→ Task description
Identify all lines in the data containing the string "images". Copy them out.

→ Data listing
--------
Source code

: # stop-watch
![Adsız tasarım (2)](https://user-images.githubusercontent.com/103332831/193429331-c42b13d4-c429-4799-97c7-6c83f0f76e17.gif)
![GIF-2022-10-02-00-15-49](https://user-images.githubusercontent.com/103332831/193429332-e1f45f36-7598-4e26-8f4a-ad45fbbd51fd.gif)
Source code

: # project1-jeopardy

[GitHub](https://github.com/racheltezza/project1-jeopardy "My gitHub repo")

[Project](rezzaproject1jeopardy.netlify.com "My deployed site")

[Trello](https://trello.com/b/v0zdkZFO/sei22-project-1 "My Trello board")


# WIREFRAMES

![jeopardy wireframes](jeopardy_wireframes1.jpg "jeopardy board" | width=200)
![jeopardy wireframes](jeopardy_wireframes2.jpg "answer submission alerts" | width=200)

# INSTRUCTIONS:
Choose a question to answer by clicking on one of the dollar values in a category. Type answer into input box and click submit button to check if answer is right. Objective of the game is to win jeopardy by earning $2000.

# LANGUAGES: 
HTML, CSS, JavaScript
--------
→ Task result
![Adsız tasarım (2)](https://user-images.githubusercontent.com/103332831/193429331-c42b13d4-c429-4799-97c7-6c83f0f76e17.gif)
![GIF-2022-10-02-00-15-49](https://user-images.githubusercontent.com/103332831/193429332-e1f45f36-7598-4e26-8f4a-ad45fbbd51fd.gif)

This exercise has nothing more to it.